Divide \frac{1200}{143}, the coefficient of the x term, by 2 to get \frac{600}{143}. Then add the square of \frac{600}{143} to both sides of the equation. This step makes the left hand side of the equation a perfect square.

t^{2}+\frac{1200}{143}t+\frac{360000}{20449}=\frac{2500}{143}+\frac{360000}{20449}

Square \frac{600}{143} by squaring both the numerator and the denominator of the fraction.

t^{2}+\frac{1200}{143}t+\frac{360000}{20449}=\frac{717500}{20449}

Add \frac{2500}{143} to \frac{360000}{20449} by finding a common denominator and adding the numerators.
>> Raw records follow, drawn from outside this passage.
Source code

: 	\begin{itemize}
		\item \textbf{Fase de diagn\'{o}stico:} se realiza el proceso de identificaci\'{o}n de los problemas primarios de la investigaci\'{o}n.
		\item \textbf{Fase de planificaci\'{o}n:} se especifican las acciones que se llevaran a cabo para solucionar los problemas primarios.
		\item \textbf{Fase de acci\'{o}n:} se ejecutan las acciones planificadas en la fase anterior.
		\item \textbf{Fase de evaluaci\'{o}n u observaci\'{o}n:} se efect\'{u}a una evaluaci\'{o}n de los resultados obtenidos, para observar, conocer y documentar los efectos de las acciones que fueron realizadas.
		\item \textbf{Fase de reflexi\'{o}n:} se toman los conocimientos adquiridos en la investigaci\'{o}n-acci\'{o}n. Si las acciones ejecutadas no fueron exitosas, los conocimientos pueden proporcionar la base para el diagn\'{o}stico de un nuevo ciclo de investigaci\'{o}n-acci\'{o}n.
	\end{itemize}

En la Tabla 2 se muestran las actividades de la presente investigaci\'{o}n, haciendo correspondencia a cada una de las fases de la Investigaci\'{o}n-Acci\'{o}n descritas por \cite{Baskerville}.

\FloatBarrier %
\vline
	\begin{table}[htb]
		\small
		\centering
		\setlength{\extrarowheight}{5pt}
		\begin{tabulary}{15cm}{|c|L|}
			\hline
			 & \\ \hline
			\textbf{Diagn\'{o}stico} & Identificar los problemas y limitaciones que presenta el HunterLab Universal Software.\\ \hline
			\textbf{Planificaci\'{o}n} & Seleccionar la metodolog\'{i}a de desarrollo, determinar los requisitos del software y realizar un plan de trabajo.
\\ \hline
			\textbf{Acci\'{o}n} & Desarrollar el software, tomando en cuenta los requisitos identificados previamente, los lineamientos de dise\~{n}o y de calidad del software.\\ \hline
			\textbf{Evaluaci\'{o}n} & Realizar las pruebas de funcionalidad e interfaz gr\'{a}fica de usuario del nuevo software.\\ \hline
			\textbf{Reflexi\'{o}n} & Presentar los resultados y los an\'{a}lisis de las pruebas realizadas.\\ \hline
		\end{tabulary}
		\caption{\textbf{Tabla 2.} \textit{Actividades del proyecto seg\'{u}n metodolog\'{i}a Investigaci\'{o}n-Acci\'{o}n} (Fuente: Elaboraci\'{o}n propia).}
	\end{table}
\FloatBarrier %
Then reduce the fraction to lowest terms if possible.

\left(t+\frac{600}{143}\right)^{2}=\frac{717500}{20449}

Factor t^{2}+\frac{1200}{143}t+\frac{360000}{20449}. In general, when x^{2}+bx+c is a perfect square, it can always be factored as \left(x+\frac{b}{2}\right)^{2}.
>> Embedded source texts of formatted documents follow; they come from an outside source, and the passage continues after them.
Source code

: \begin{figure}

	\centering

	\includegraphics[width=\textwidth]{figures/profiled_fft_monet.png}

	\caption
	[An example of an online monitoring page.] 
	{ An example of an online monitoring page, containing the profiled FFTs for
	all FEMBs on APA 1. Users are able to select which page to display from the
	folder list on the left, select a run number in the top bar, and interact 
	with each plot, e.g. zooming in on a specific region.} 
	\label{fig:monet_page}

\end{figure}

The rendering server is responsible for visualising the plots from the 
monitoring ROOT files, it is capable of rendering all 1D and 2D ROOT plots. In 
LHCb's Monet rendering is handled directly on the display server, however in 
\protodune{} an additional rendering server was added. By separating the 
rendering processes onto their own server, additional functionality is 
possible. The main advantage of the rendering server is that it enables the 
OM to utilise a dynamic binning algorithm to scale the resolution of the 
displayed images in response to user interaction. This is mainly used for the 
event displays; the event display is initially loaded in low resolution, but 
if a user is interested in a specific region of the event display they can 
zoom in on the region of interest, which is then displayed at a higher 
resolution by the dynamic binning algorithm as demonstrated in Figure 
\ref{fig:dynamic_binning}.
\sqrt{\left(t+\frac{600}{143}\right)^{2}}=\sqrt{\frac{717500}{20449}}

Take the square root of both sides of the equation.

t+\frac{600}{143}=\frac{50\sqrt{287}}{143} t+\frac{600}{143}=-\frac{50\sqrt{287}}{143}

Simplify.

t=\frac{50\sqrt{287}-600}{143} t=\frac{-50\sqrt{287}-600}{143}

Subtract \frac{600}{143} from both sides of the equation.